>>>>
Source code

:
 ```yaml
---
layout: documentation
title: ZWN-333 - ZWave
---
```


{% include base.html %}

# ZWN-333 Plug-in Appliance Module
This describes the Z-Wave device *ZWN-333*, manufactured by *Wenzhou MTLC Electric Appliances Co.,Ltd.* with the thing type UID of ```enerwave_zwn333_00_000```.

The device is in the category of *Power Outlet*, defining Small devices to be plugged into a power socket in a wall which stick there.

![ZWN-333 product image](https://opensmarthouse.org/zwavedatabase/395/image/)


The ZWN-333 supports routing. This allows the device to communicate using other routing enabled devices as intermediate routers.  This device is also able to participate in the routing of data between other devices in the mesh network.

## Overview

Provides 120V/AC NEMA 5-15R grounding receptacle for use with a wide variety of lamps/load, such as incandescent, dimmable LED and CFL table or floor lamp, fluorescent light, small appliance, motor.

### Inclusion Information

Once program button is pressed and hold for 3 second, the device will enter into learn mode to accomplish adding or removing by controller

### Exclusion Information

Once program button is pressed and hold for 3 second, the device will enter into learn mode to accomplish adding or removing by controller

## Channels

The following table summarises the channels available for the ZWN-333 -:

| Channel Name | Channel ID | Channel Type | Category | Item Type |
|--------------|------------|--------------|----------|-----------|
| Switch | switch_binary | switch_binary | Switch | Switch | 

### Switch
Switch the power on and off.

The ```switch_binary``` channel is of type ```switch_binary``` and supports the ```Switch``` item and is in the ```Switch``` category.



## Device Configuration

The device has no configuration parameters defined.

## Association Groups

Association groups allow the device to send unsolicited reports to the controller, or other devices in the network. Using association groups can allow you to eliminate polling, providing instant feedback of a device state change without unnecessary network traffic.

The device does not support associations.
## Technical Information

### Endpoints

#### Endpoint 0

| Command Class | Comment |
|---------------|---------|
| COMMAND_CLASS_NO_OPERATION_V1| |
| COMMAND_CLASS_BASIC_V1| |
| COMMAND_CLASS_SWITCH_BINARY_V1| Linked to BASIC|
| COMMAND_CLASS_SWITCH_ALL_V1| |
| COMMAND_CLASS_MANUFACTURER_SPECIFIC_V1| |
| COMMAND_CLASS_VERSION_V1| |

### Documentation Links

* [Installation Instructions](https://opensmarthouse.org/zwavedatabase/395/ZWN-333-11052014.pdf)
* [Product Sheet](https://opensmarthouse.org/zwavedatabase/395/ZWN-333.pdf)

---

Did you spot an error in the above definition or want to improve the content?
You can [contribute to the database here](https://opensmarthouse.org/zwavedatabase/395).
<<<<
WHAT YOU HAVE TO DO –
For each line above that contains the word "power", give the line as it is written.

FINAL ANSWER –
The device is in the category of *Power Outlet*, defining Small devices to be plugged into a power socket in a wall which stick there.
Switch the power on and off.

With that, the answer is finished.